*** Opening of RECORDS TO PROCESS ***
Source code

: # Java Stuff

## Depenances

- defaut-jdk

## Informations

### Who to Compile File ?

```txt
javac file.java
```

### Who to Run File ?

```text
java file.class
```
*** Close of RECORDS TO PROCESS ***
*** Opening of RECORDS TO PROCESS ***
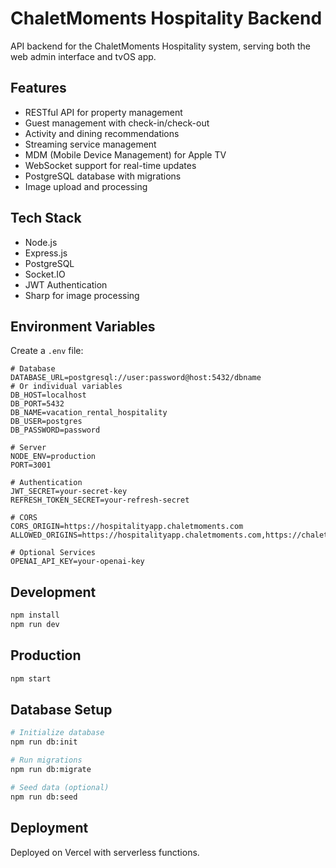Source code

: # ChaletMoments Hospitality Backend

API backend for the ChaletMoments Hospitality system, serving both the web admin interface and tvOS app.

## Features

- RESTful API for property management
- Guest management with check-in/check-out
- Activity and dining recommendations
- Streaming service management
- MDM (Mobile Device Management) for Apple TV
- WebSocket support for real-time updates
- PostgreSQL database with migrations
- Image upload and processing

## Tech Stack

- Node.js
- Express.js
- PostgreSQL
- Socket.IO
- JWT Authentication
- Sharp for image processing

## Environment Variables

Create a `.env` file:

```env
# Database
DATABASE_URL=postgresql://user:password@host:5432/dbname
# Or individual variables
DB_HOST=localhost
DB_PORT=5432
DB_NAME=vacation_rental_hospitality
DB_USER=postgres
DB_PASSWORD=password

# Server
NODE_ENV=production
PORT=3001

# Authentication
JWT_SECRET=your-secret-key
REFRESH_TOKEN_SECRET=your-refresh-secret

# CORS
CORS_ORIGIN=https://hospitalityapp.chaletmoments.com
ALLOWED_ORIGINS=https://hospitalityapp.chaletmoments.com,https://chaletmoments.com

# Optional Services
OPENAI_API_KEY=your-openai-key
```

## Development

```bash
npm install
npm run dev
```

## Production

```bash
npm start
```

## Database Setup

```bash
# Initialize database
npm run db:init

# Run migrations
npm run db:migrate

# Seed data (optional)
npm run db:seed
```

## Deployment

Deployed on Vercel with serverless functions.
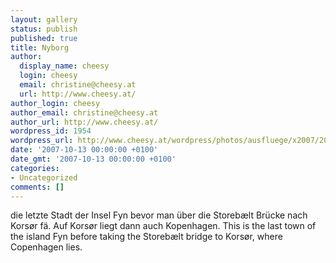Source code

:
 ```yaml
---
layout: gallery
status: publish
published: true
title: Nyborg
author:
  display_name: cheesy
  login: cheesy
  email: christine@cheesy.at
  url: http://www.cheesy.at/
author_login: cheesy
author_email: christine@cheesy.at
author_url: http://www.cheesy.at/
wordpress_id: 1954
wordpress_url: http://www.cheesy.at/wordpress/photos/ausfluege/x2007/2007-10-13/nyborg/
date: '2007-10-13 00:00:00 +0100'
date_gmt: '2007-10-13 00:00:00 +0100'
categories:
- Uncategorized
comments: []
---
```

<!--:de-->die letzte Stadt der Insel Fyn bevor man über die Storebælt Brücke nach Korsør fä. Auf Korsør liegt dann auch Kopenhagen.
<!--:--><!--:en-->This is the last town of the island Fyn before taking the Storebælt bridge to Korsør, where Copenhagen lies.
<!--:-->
*** Close of RECORDS TO PROCESS ***
_INSTRUCTIONS FOR THE TASK_
Go through the listing above, count the lines that contain "cheesy", and state that number alone.

_ANSWER SPACE_
8